Generation Magazine
- Type: Fortnightly magazine
- Format: Magazine
- Owner: Sub Board I, Incorporated
- Founded: 1984
- Headquarters: Buffalo, New York, New York, U.S.
- Circulation: 5,000^{[citation needed]}

= Generation (New York magazine) =

Generation is a student publication that operated out of the State University of New York at Buffalo in Buffalo, New York. Founded in 1984 by Eric Francis Coppolino, at first it was a fortnightly magazine with wide-ranging news, arts, literary and sports features concerning both campus and community events and issues. It later became a weekly magazine. Before September 2009, Generation Magazine was a weekly magazine predominantly featuring news, multimedia review, and literary articles.

Beginning in its first year, Generation received numerous awards in the Columbia Scholastic Journalism Competition.

The publication maintains a history of producing eleven issues per academic semester which are distributed throughout the greater Buffalo area as well as across campus. All staff members are currently undergraduate students, contributing to its self-proclaimed title as "The Student Voice Since 1984." However, the magazine traces its lineage back to the 1960s, and is the longest surviving and most successful in a series of student magazines on the campus.

Generations immediate predecessor was The Current, which lost its funding and offices after illegally attempting to impeach Coppolino, then its managing editor, for publishing a satire on a conservative campus publication.

Generation has strict freedom of speech accommodations in its charter, which was written by Coppolino in the aftermath of The Current incident. Generations content is uncensored, often featuring crude language and humor in editorials and columns. In the past, its content included investigative features, news content, and feature stories. The magazine has always had an activist or advocacy journalism slant.

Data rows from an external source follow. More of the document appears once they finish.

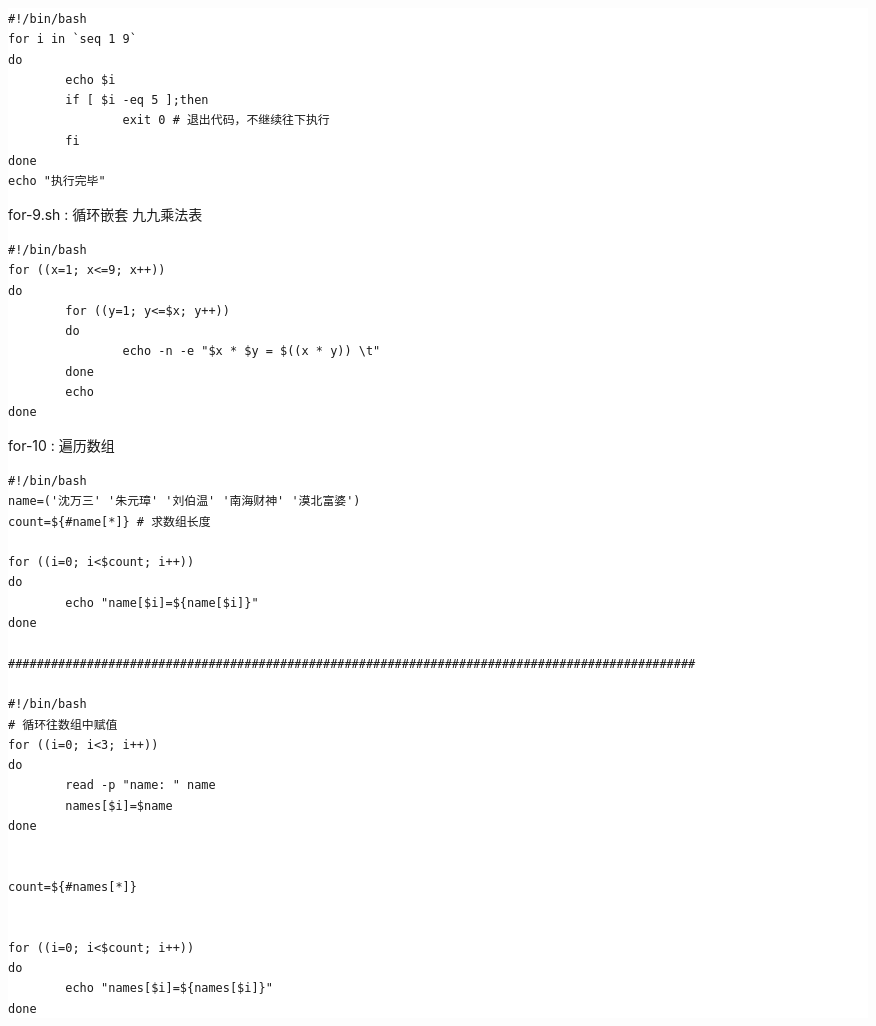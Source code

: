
 ```shell
#!/bin/bash
for i in `seq 1 9`
do
        echo $i
        if [ $i -eq 5 ];then
                exit 0 # 退出代码，不继续往下执行
        fi
done
echo "执行完毕"
```

for-9.sh  :  循环嵌套 九九乘法表

```shell
#!/bin/bash
for ((x=1; x<=9; x++))
do
        for ((y=1; y<=$x; y++))
        do
                echo -n -e "$x * $y = $((x * y)) \t"
        done
        echo
done
```

for-10  :  遍历数组

```shell
#!/bin/bash
name=('沈万三' '朱元璋' '刘伯温' '南海财神' '漠北富婆')
count=${#name[*]} # 求数组长度

for ((i=0; i<$count; i++))
do
        echo "name[$i]=${name[$i]}"
done

################################################################################################

#!/bin/bash
# 循环往数组中赋值
for ((i=0; i<3; i++))
do
        read -p "name: " name
        names[$i]=$name
done


count=${#names[*]}


for ((i=0; i<$count; i++))
do
        echo "names[$i]=${names[$i]}"
done
```
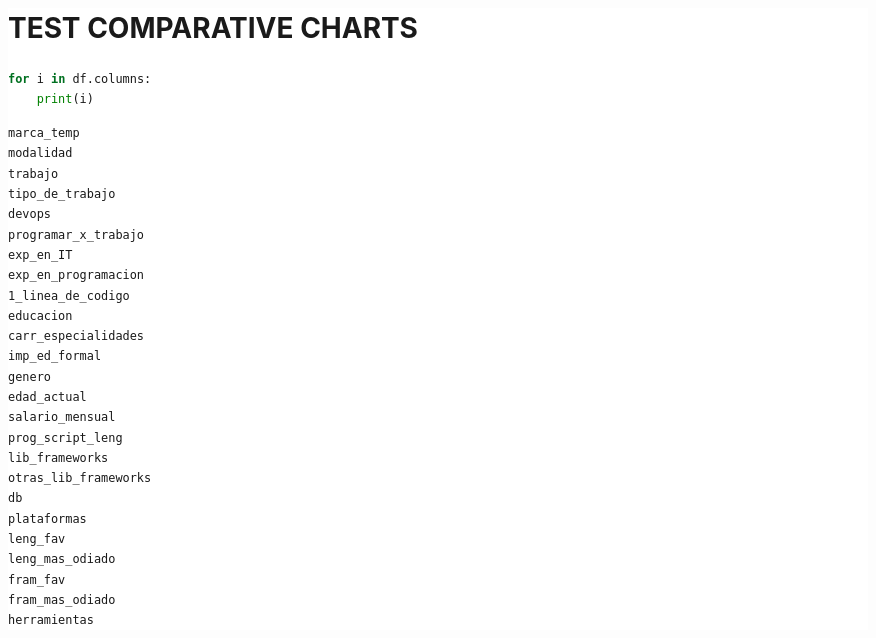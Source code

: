 


```python

```


```python

```


```python

```


```python

```


```python

```

# TEST COMPARATIVE CHARTS


```python
for i in df.columns:
    print(i)
```

    marca_temp
    modalidad
    trabajo
    tipo_de_trabajo
    devops
    programar_x_trabajo
    exp_en_IT
    exp_en_programacion
    1_linea_de_codigo
    educacion
    carr_especialidades
    imp_ed_formal
    genero
    edad_actual
    salario_mensual
    prog_script_leng
    lib_frameworks
    otras_lib_frameworks
    db
    plataformas
    leng_fav
    leng_mas_odiado
    fram_fav
    fram_mas_odiado
    herramientas
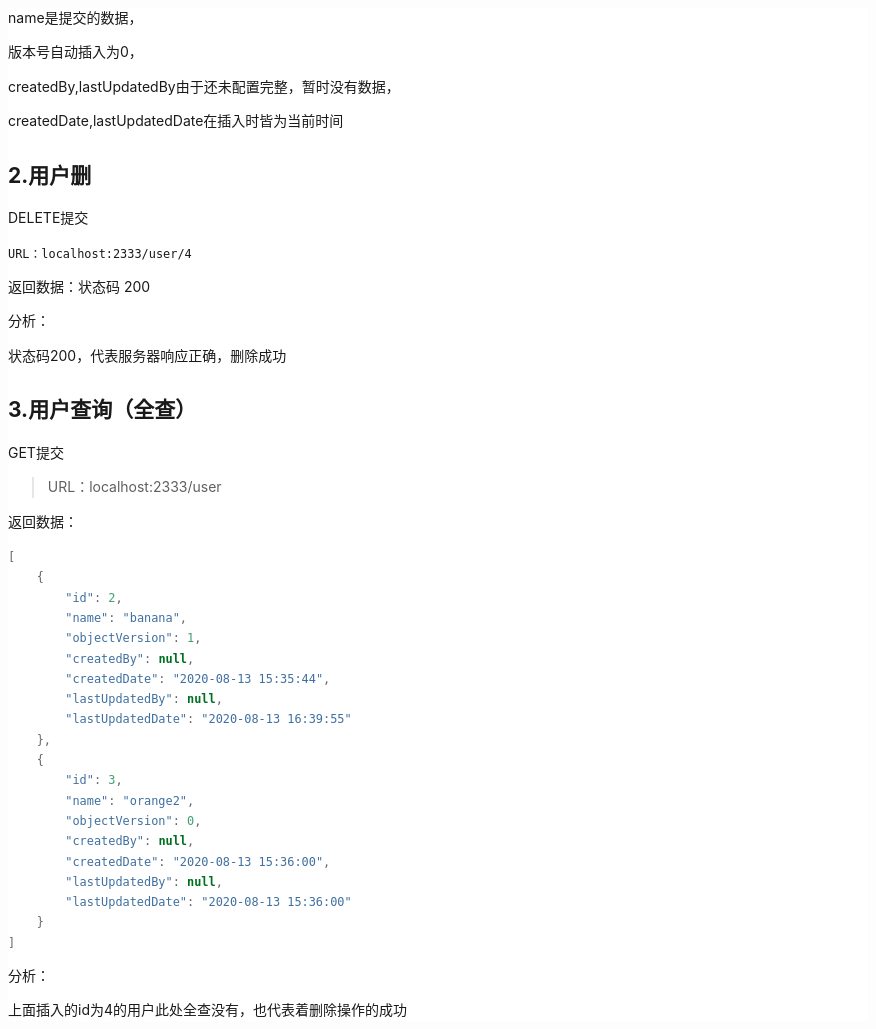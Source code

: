 name是提交的数据，

版本号自动插入为0，

createdBy,lastUpdatedBy由于还未配置完整，暂时没有数据，

createdDate,lastUpdatedDate在插入时皆为当前时间

2.用户删
------

DELETE提交

`URL：localhost:2333/user/4`

返回数据：状态码 200

分析：

状态码200，代表服务器响应正确，删除成功

3.用户查询（全查）
----------

GET提交

> URL：localhost:2333/user
>

返回数据：

```java
[
    {
        "id": 2,
        "name": "banana",
        "objectVersion": 1,
        "createdBy": null,
        "createdDate": "2020-08-13 15:35:44",
        "lastUpdatedBy": null,
        "lastUpdatedDate": "2020-08-13 16:39:55"
    },
    {
        "id": 3,
        "name": "orange2",
        "objectVersion": 0,
        "createdBy": null,
        "createdDate": "2020-08-13 15:36:00",
        "lastUpdatedBy": null,
        "lastUpdatedDate": "2020-08-13 15:36:00"
    }
]
```


分析：

上面插入的id为4的用户此处全查没有，也代表着删除操作的成功
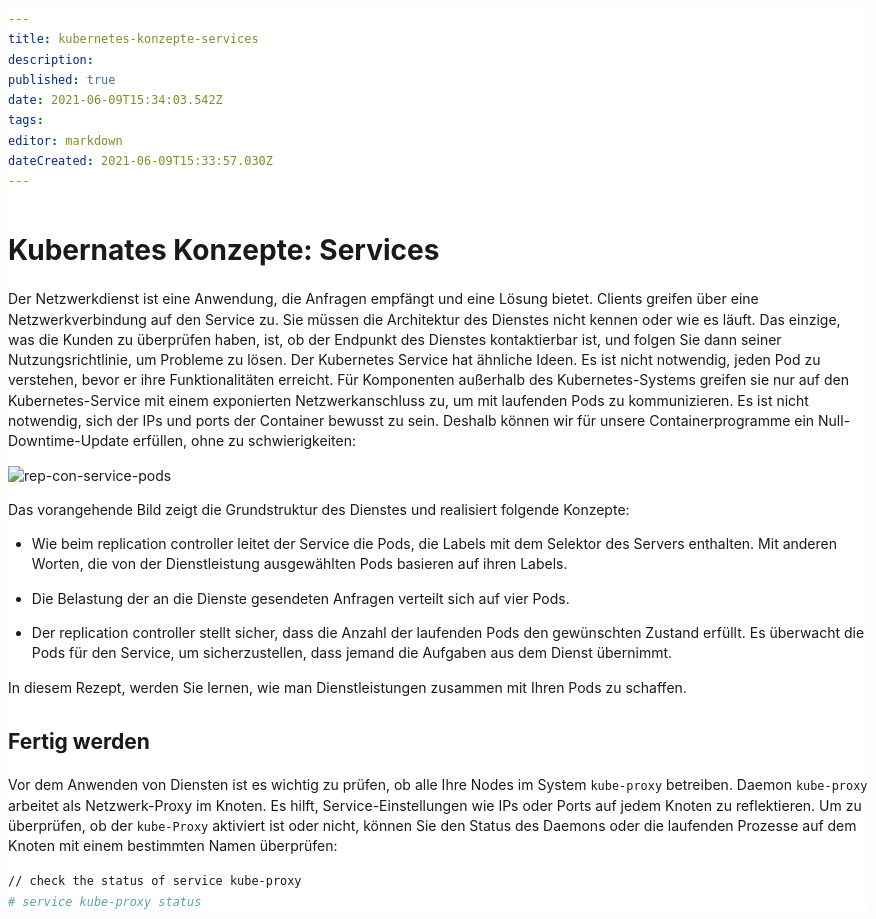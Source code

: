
 ```yaml
---
title: kubernetes-konzepte-services
description: 
published: true
date: 2021-06-09T15:34:03.542Z
tags: 
editor: markdown
dateCreated: 2021-06-09T15:33:57.030Z
---
```


# Kubernates Konzepte: Services

Der Netzwerkdienst ist eine Anwendung, die Anfragen empfängt und eine Lösung bietet. Clients greifen über eine Netzwerkverbindung auf den Service zu. Sie müssen die Architektur des Dienstes nicht kennen oder wie es läuft. Das einzige, was die Kunden zu überprüfen haben, ist, ob der Endpunkt des Dienstes kontaktierbar ist, und folgen Sie dann seiner Nutzungsrichtlinie, um Probleme zu lösen. Der Kubernetes Service hat ähnliche Ideen. Es ist nicht notwendig, jeden Pod zu verstehen, bevor er ihre Funktionalitäten erreicht. Für Komponenten außerhalb des Kubernetes-Systems greifen sie nur auf den Kubernetes-Service mit einem exponierten Netzwerkanschluss zu, um mit laufenden Pods zu kommunizieren. Es ist nicht notwendig, sich der IPs und ports der Container bewusst zu sein. Deshalb können wir für unsere Containerprogramme ein Null-Downtime-Update erfüllen, ohne zu schwierigkeiten:

![rep-con-service-pods](https://www.packtpub.com/graphics/9781788297615/graphics/B05161_02_02.jpg)

Das vorangehende Bild zeigt die Grundstruktur des Dienstes und realisiert folgende Konzepte:

* Wie beim replication controller leitet der Service die Pods, die Labels mit dem Selektor des Servers enthalten. Mit anderen Worten, die von der Dienstleistung ausgewählten Pods basieren auf ihren Labels.

* Die Belastung der an die Dienste gesendeten Anfragen verteilt sich auf vier Pods.

* Der replication controller stellt sicher, dass die Anzahl der laufenden Pods den gewünschten Zustand erfüllt. Es überwacht die Pods für den Service, um sicherzustellen, dass jemand die Aufgaben aus dem Dienst übernimmt.

In diesem Rezept, werden Sie lernen, wie man Dienstleistungen zusammen mit Ihren Pods zu schaffen.

## Fertig werden

Vor dem Anwenden von Diensten ist es wichtig zu prüfen, ob alle Ihre Nodes im System `kube-proxy` betreiben. Daemon `kube-proxy` arbeitet als Netzwerk-Proxy im Knoten. Es hilft, Service-Einstellungen wie IPs oder Ports auf jedem Knoten zu reflektieren. Um zu überprüfen, ob der `kube-Proxy` aktiviert ist oder nicht, können Sie den Status des Daemons oder die laufenden Prozesse auf dem Knoten mit einem bestimmten Namen überprüfen:

```sh
// check the status of service kube-proxy
# service kube-proxy status
```
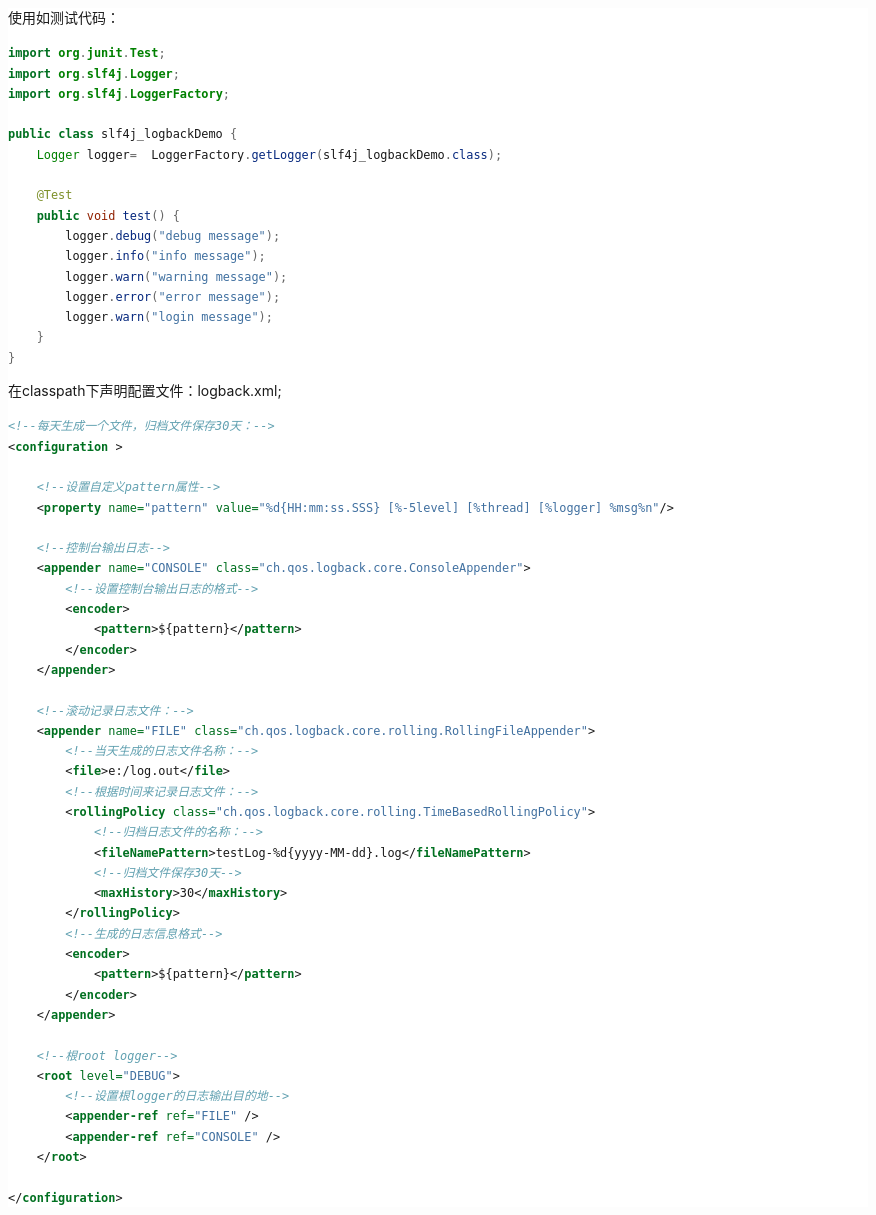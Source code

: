 使用如测试代码：

```java
import org.junit.Test;
import org.slf4j.Logger;
import org.slf4j.LoggerFactory;

public class slf4j_logbackDemo {
    Logger logger=  LoggerFactory.getLogger(slf4j_logbackDemo.class);

    @Test
    public void test() {
        logger.debug("debug message");
        logger.info("info message");
        logger.warn("warning message");
        logger.error("error message");
        logger.warn("login message");
    }
}
```

在classpath下声明配置文件：logback.xml;

```xml
<!--每天生成一个文件，归档文件保存30天：-->
<configuration >

    <!--设置自定义pattern属性-->
    <property name="pattern" value="%d{HH:mm:ss.SSS} [%-5level] [%thread] [%logger] %msg%n"/>

    <!--控制台输出日志-->
    <appender name="CONSOLE" class="ch.qos.logback.core.ConsoleAppender">
        <!--设置控制台输出日志的格式-->
        <encoder>
            <pattern>${pattern}</pattern>
        </encoder>
    </appender>

    <!--滚动记录日志文件：-->
    <appender name="FILE" class="ch.qos.logback.core.rolling.RollingFileAppender">
        <!--当天生成的日志文件名称：-->
        <file>e:/log.out</file>
        <!--根据时间来记录日志文件：-->
        <rollingPolicy class="ch.qos.logback.core.rolling.TimeBasedRollingPolicy">
            <!--归档日志文件的名称：-->
            <fileNamePattern>testLog-%d{yyyy-MM-dd}.log</fileNamePattern>
            <!--归档文件保存30天-->
            <maxHistory>30</maxHistory>
        </rollingPolicy>
        <!--生成的日志信息格式-->
        <encoder>
            <pattern>${pattern}</pattern>
        </encoder>
    </appender>

    <!--根root logger-->
    <root level="DEBUG">
        <!--设置根logger的日志输出目的地-->
        <appender-ref ref="FILE" />
        <appender-ref ref="CONSOLE" />
    </root>

</configuration>
```
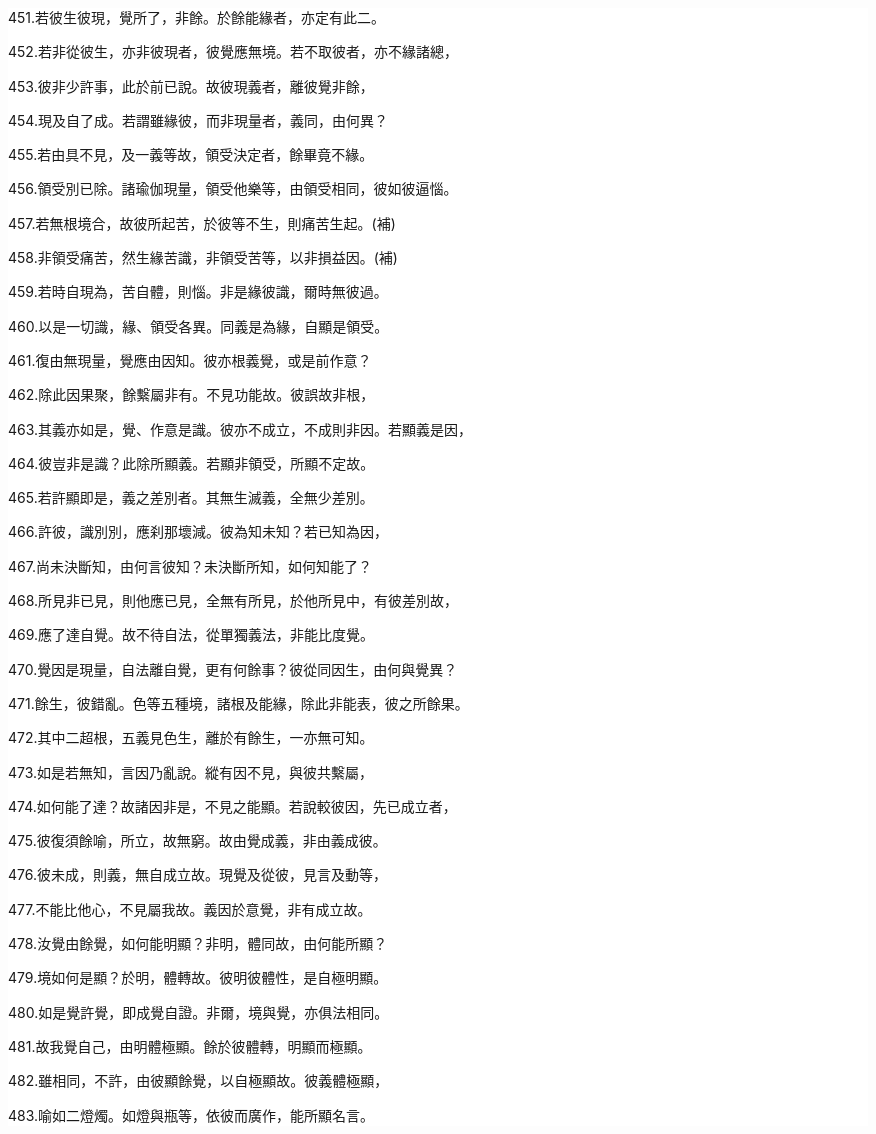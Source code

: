 451.若彼生彼現，覺所了，非餘。於餘能緣者，亦定有此二。

452.若非從彼生，亦非彼現者，彼覺應無境。若不取彼者，亦不緣諸總，

453.彼非少許事，此於前已說。故彼現義者，離彼覺非餘，

454.現及自了成。若謂雖緣彼，而非現量者，義同，由何異？

455.若由具不見，及一義等故，領受決定者，餘畢竟不緣。

456.領受別已除。諸瑜伽現量，領受他樂等，由領受相同，彼如彼逼惱。

457.若無根境合，故彼所起苦，於彼等不生，則痛苦生起。(補)

458.非領受痛苦，然生緣苦識，非領受苦等，以非損益因。(補)

459.若時自現為，苦自體，則惱。非是緣彼識，爾時無彼過。

460.以是一切識，緣、領受各異。同義是為緣，自顯是領受。

461.復由無現量，覺應由因知。彼亦根義覺，或是前作意？

462.除此因果聚，餘繫屬非有。不見功能故。彼誤故非根，

463.其義亦如是，覺、作意是識。彼亦不成立，不成則非因。若顯義是因，

464.彼豈非是識？此除所顯義。若顯非領受，所顯不定故。

465.若許顯即是，義之差別者。其無生滅義，全無少差別。

466.許彼，識別別，應刹那壞減。彼為知未知？若已知為因，

467.尚未決斷知，由何言彼知？未決斷所知，如何知能了？

468.所見非已見，則他應已見，全無有所見，於他所見中，有彼差別故，

469.應了達自覺。故不待自法，從單獨義法，非能比度覺。

470.覺因是現量，自法離自覺，更有何餘事？彼從同因生，由何與覺異？

471.餘生，彼錯亂。色等五種境，諸根及能緣，除此非能表，彼之所餘果。

472.其中二超根，五義見色生，離於有餘生，一亦無可知。

473.如是若無知，言因乃亂說。縱有因不見，與彼共繫屬，

474.如何能了達？故諸因非是，不見之能顯。若說較彼因，先已成立者，

475.彼復須餘喻，所立，故無窮。故由覺成義，非由義成彼。

476.彼未成，則義，無自成立故。現覺及從彼，見言及動等，

477.不能比他心，不見屬我故。義因於意覺，非有成立故。

478.汝覺由餘覺，如何能明顯？非明，體同故，由何能所顯？

479.境如何是顯？於明，體轉故。彼明彼體性，是自極明顯。

480.如是覺許覺，即成覺自證。非爾，境與覺，亦俱法相同。

481.故我覺自己，由明體極顯。餘於彼體轉，明顯而極顯。

482.雖相同，不許，由彼顯餘覺，以自極顯故。彼義體極顯，

483.喻如二燈燭。如燈與瓶等，依彼而廣作，能所顯名言。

Generations weekly press run was 5,000 copies per issues over the 22 issues volume. It advertises itself as one of the largest student-run magazine on the East Coast of the United States. Before September 2009, the Generation printed 10,000 copies per issue over 30 issues.

The publication's marked its widest circulation in the late 1990's as it was distributed off campus, throughout the Buffalo area, as popularity increased due to its satirical and controversial content. Editor-in-Chief Dave Sikora along with editors Rick Kleinsmith, Dave Cedeno, Evan Robb, Al "Chainsaw" Cereda and Ken Barnes were among its most published contributors during this period.

The publication has also been involved in creating many auxiliary projects, including Reach, the campus student handbook for many years.

It was published by [Sub-Board I, Inc.], the now-defunct not-for-profit student services corporation at the university. Sub Board provided some funding and a business structure for the magazine.

== Generation on hiatus ==

At the end of the fall semester in 2008, Sub Board I, Inc. decided to pull Generations charter. Sub Board then elected a new editor in chief. Generation went through several name changes over the summer but was eventually renamed Generation shortly before the fall semester began.

Under the new editor in chief, the publication took on some drastic changes, including: making it into a biweekly publication, colorizing every page and making them glossy and removing the popular "I'm Right, You're Wrong" section and personals.

Sub-Board I, Inc. voted to suspend Generation for the rest of the fall semester on the day the first issue was released.

== Post-hiatus ==

Generation did return from hiatus and was published between January 2010 and April 2014. However, the magazine no longer appears to be active. After the University terminated its relationship with Sub Board I, Inc. in 2019, an alumni group founded online magazine Subject as a spiritual successor to Generation (as well as WRUB radio, which was shut down along with Sub Board).